Data for the task ->
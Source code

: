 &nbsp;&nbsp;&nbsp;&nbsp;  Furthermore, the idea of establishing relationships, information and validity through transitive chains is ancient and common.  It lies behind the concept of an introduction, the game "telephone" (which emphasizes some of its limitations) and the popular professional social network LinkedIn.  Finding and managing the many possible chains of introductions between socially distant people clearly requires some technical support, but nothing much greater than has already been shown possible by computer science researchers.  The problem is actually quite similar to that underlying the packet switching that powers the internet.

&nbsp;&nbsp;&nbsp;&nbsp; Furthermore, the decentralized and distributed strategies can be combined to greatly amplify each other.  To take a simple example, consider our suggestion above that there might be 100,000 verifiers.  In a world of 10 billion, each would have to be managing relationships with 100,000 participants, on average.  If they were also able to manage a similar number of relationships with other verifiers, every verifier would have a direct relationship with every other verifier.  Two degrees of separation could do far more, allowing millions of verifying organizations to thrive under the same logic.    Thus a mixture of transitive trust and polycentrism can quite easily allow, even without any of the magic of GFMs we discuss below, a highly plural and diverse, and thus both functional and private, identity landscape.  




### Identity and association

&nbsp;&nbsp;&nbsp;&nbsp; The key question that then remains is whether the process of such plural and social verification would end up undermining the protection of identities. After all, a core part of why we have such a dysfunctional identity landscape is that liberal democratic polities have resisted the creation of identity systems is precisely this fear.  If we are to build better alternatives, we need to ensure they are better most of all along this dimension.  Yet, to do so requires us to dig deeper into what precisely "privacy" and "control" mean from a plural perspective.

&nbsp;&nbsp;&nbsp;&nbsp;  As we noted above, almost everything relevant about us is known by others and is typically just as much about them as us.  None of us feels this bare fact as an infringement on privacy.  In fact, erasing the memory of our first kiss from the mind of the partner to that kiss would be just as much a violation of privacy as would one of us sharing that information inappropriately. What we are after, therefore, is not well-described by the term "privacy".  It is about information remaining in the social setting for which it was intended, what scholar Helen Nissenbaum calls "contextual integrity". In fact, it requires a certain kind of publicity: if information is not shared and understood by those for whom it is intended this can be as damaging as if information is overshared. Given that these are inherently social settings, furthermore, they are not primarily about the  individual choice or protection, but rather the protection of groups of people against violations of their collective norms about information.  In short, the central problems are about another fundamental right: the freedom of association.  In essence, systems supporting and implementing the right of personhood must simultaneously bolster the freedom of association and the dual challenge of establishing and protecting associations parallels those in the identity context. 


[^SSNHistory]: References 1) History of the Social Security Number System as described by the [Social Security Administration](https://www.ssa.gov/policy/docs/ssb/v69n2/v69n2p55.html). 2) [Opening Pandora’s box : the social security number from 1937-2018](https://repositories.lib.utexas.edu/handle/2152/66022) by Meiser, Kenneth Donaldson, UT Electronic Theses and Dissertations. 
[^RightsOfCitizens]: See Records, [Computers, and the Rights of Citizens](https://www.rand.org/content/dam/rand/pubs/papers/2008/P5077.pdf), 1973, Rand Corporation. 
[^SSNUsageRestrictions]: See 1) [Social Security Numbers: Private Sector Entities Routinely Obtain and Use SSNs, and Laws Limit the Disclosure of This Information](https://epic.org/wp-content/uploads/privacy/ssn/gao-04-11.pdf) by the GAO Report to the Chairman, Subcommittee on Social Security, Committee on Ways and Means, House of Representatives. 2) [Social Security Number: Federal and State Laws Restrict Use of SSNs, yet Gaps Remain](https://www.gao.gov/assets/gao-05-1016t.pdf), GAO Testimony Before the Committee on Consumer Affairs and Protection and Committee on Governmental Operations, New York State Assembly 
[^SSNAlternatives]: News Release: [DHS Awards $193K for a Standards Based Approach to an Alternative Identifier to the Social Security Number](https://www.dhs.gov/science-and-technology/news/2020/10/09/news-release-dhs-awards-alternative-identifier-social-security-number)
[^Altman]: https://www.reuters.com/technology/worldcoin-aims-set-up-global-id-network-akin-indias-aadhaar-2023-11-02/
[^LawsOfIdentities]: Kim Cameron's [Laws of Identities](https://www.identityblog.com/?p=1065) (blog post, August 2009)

Task statement -> Print, from the entries above, the line with "### Identity and association", the line with "a plural perspective." and all lines between them, exactly and with nothing else.

The completed task ->
### Identity and association

&nbsp;&nbsp;&nbsp;&nbsp; The key question that then remains is whether the process of such plural and social verification would end up undermining the protection of identities. After all, a core part of why we have such a dysfunctional identity landscape is that liberal democratic polities have resisted the creation of identity systems is precisely this fear.  If we are to build better alternatives, we need to ensure they are better most of all along this dimension.  Yet, to do so requires us to dig deeper into what precisely "privacy" and "control" mean from a plural perspective.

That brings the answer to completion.